> [WHAT YOU NEED TO DO] Across the listing below, how many lines contain the string "while"? Only the number is needed.

> [RECORDS SHOWN]
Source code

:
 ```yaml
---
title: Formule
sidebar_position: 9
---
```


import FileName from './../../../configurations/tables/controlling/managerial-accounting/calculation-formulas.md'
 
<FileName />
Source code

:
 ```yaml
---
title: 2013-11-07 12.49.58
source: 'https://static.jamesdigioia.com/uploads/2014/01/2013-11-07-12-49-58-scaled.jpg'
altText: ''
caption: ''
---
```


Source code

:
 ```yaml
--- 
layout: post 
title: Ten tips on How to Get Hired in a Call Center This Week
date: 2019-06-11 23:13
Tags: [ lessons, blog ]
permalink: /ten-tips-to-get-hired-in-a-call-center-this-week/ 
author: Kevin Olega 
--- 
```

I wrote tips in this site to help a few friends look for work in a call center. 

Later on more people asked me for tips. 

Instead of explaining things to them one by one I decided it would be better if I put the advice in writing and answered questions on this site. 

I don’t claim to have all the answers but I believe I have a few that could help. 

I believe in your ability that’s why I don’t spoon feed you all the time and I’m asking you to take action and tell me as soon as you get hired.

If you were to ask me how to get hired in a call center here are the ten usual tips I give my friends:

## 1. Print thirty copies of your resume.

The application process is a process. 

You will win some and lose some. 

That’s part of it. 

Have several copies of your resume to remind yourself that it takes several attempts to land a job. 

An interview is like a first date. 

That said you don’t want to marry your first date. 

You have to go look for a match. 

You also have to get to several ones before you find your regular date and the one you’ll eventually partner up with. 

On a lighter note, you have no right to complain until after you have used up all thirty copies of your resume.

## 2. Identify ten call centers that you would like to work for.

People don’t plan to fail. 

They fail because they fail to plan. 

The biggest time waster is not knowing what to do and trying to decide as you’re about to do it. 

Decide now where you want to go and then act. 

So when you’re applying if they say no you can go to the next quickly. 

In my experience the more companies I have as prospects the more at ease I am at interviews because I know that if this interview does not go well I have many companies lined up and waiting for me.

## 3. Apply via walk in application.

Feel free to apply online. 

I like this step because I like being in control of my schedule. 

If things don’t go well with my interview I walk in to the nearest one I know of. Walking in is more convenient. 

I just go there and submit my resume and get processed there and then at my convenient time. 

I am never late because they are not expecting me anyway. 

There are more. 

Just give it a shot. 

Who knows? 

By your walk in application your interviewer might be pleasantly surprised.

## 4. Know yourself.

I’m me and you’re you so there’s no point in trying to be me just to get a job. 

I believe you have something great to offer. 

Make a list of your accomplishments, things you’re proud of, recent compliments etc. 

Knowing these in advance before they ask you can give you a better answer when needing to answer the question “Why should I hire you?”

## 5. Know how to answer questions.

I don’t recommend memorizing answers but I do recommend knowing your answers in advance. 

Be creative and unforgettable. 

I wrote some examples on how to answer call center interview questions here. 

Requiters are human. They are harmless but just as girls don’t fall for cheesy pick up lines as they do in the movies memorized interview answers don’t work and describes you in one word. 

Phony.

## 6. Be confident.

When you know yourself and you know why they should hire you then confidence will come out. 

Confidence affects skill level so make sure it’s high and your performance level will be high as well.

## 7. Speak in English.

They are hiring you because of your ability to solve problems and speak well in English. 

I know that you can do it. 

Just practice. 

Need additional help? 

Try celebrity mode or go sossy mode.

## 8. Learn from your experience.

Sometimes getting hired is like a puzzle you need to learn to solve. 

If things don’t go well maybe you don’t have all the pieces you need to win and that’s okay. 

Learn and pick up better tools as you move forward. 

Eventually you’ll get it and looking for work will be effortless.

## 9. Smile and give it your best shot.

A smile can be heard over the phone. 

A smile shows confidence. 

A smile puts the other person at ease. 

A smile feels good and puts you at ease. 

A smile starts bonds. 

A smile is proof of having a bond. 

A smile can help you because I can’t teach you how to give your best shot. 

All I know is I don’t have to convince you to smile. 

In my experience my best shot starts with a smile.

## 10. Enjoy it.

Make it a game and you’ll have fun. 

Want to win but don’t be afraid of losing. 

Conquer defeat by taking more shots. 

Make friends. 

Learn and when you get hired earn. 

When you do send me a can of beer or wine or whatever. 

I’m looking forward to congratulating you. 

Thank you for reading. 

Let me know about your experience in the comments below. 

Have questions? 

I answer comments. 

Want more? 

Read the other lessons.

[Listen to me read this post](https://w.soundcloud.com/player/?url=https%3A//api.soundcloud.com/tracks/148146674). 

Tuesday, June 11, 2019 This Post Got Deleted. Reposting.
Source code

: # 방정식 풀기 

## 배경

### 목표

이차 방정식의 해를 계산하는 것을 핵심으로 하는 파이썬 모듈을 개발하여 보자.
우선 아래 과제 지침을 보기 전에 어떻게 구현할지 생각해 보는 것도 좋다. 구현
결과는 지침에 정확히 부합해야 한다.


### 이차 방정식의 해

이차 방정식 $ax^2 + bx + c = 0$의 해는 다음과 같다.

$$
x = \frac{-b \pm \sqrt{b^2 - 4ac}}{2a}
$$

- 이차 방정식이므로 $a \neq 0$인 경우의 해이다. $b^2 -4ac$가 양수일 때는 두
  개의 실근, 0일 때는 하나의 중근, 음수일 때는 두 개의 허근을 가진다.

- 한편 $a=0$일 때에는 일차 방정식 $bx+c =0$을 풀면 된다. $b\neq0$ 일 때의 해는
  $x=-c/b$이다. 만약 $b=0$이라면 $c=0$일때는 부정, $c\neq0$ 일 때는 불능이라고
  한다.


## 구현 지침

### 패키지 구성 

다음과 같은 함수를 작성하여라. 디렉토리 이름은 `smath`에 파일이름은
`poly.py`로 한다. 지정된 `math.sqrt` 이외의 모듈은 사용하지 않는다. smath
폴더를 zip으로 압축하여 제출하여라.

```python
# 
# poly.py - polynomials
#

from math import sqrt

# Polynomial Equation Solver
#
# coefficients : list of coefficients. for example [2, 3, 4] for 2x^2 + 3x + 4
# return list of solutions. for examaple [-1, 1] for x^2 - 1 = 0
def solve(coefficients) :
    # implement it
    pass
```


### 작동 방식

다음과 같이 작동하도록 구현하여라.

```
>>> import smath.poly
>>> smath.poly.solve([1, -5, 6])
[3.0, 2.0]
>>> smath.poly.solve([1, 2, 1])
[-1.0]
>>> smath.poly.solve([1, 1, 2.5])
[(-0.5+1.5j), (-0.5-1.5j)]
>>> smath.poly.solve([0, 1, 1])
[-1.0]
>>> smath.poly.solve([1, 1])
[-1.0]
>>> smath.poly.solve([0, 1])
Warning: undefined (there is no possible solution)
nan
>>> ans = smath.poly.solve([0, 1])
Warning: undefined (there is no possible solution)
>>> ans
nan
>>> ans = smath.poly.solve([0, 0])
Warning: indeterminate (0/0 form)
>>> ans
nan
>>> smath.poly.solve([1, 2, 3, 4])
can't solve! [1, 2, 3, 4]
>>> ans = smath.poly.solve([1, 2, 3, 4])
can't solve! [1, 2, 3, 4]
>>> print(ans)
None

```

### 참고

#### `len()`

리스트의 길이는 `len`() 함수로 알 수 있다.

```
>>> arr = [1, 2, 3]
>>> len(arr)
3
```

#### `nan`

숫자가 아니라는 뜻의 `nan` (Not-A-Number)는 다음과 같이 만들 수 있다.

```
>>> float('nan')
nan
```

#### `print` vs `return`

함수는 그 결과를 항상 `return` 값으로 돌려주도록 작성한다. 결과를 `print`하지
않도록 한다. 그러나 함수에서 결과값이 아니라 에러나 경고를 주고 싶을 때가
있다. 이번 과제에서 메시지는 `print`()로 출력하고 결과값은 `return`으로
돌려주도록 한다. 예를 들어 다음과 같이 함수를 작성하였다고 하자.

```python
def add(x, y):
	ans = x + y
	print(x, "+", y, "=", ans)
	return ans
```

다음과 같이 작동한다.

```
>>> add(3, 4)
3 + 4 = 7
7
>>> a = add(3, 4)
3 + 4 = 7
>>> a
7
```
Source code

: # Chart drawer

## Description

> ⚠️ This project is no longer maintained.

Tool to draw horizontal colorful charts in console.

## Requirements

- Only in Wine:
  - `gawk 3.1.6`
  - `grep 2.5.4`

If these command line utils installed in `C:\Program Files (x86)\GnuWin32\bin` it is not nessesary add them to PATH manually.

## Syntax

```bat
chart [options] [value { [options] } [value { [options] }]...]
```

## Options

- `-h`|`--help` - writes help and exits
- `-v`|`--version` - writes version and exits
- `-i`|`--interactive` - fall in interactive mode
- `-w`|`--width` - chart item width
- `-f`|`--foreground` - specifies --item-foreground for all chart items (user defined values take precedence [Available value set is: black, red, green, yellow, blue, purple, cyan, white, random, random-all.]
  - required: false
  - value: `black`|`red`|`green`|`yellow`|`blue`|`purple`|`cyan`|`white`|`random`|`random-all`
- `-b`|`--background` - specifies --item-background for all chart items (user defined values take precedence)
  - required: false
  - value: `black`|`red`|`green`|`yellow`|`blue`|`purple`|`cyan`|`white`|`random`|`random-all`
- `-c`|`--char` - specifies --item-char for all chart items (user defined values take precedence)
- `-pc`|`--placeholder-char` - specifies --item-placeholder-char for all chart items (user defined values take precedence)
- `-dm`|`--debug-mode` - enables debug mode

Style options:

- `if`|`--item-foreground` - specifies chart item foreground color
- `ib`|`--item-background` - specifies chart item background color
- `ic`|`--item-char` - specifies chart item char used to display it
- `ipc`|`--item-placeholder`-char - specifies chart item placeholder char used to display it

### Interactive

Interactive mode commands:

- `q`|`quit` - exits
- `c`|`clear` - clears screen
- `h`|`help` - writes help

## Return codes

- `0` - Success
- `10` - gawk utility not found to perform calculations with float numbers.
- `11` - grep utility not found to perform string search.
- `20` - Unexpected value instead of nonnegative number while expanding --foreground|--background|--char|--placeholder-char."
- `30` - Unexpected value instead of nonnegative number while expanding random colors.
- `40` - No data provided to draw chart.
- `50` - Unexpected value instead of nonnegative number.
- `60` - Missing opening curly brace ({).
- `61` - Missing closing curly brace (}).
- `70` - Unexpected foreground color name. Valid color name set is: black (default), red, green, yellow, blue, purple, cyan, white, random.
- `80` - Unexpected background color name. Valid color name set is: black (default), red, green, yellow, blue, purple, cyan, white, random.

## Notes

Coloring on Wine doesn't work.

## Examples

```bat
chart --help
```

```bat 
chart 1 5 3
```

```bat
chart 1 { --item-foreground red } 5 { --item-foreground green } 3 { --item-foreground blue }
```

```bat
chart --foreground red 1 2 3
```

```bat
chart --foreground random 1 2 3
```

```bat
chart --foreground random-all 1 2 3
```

> [TASK ANSWER] 2